Künstliche Intelligenz erkennt Sprache und Gesichter. Sie kann helfen, Menschen fremder Sprachen zu verstehen und sich mit ihnen zu unterhalten. Sprachassistenten wie Alexa, Siri und Google Assistant fischen auf die Fragen ihrer Nutzer passende Antworten aus dem Internet. Auf Sprachbefehle hin verschicken sie Nachrichten, sehen im Kalender nach, tätigen Anrufe und bedienen elektronische Geräte. Wirkt sich das auf unseren Umgang miteinander aus, wenn wir diesen Hilfsmitteln, die wir wie unsere Mitmenschen mit einem Namen ansprechen, wie einem Sklaven Befehle erteilen?

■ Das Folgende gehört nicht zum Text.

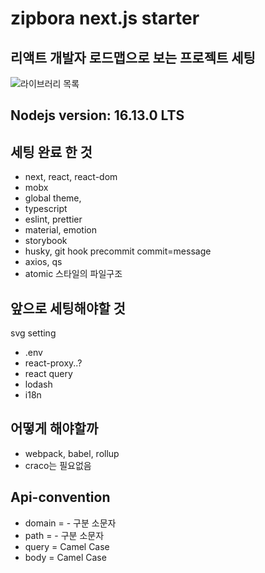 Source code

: # zipbora next.js starter

  ## 리액트 개발자 로드맵으로 보는 프로젝트 세팅
  ![라이브러리 목록](https://user-images.githubusercontent.com/50619560/139401702-55d090a8-33bd-4269-a639-7370a4c7a01c.png)

  ## Nodejs version: 16.13.0 LTS
  ## 세팅 완료 한 것
  - next, react, react-dom
  - mobx
  - global theme,
  - typescript
  - eslint, prettier
  - material, emotion
  - storybook
  - husky, git hook precommit commit=message
  - axios, qs
  - atomic 스타일의 파일구조

  ## 앞으로 세팅해야할 것
   svg setting
  - .env
  - react-proxy..?
  - react query
  - lodash
  - i18n

 ## 어떻게 해야할까
  - webpack, babel, rollup
  - craco는 필요없음

 ## Api-convention
  - domain = - 구분 소문자
  - path = - 구분 소문자
  - query = Camel Case
  - body = Camel Case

Schon heute nutzen Unternehmen digitale Systeme, die Bewerbungsgespräche sprachpsychologisch auswerten und die Ergebnisse in die Auswahl der Kandidaten einfließen lassen. Wie bei vielen anderen digitalen Anwendungen auch, die Entscheidungen mit Auswirkungen auf das Schicksal von Personen beeinflussen, stellt sich die Frage nach der Transparenz: Inwiefern werden die Kriterien offengelegt, nach denen eine Software analysiert, Ergebnisse liefert und Empfehlungen abgibt? Oder bleiben sie als „Betriebsgeheimnis“ für die betroffenen Personen nicht nachvollziehbar?
Mit einer Gesichtserkennung lassen sich Smartphones verschlüsseln und sicherer machen. Sie kann eingesetzt werden um festzustellen, wo sich Personen wann bewegen und mit wem sie Kontakt haben. Gesichtserkennung kann genutzt werden, um terroristische Anschläge zu vereiteln; ein diktatorisches Regime kann sie aber auch dazu gebrauchen, unliebsame Bürger zu bespitzeln und auszuschalten.

Illustration: (c) hisa nishiya (iStock.com)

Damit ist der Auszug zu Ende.